• **Brief**
Only the lines that hold the word "back" are wanted from this listing.

• **Information provided**

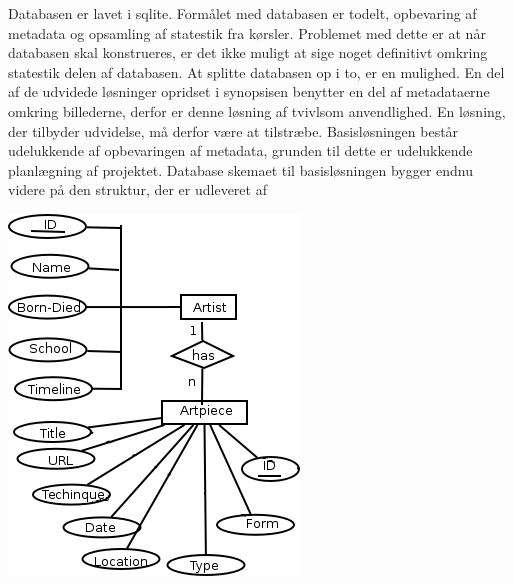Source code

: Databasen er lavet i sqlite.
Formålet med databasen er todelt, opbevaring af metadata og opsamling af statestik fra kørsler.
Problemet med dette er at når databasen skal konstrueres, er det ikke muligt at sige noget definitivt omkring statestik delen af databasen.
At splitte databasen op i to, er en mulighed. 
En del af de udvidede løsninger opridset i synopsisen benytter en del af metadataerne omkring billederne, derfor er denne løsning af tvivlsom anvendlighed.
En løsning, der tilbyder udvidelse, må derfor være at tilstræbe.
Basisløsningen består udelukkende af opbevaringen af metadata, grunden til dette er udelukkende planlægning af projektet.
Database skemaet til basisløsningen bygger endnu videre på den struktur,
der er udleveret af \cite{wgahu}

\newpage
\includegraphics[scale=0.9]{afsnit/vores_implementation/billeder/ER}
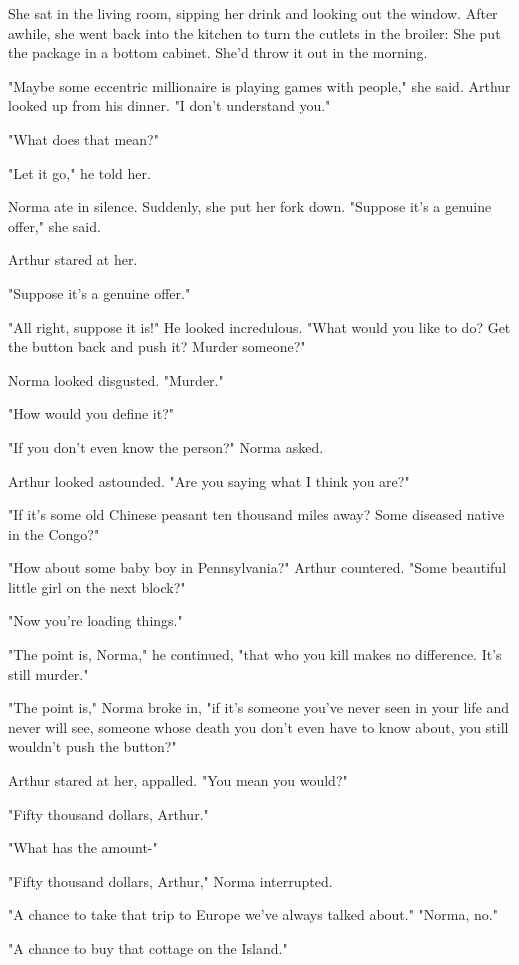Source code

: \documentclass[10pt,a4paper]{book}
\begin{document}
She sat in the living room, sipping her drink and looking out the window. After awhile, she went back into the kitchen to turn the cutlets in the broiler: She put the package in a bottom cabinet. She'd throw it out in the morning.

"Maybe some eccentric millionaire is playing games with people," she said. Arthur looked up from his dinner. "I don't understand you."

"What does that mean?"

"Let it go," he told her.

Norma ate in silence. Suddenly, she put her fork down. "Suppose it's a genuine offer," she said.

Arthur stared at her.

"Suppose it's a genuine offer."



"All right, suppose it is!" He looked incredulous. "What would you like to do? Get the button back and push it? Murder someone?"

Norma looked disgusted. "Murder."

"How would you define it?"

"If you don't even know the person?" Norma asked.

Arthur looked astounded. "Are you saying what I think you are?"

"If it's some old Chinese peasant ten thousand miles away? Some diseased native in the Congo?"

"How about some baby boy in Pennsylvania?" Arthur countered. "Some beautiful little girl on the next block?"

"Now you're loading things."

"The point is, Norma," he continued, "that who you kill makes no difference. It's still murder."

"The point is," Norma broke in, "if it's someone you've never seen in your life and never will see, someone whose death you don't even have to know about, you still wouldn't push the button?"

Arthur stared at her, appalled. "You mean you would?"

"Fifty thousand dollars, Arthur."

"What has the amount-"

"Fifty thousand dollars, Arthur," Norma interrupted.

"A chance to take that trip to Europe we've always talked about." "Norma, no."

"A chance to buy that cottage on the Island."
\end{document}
==
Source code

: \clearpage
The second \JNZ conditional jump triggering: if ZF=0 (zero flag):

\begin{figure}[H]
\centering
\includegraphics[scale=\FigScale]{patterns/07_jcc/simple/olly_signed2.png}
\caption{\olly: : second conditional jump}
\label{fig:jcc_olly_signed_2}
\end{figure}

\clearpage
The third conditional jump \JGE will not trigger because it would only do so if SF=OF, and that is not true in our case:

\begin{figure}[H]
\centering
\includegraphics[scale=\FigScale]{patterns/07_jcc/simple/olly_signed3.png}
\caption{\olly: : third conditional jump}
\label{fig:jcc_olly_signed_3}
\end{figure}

• **Your solution**
She sat in the living room, sipping her drink and looking out the window. After awhile, she went back into the kitchen to turn the cutlets in the broiler: She put the package in a bottom cabinet. She'd throw it out in the morning.
"All right, suppose it is!" He looked incredulous. "What would you like to do? Get the button back and push it? Murder someone?"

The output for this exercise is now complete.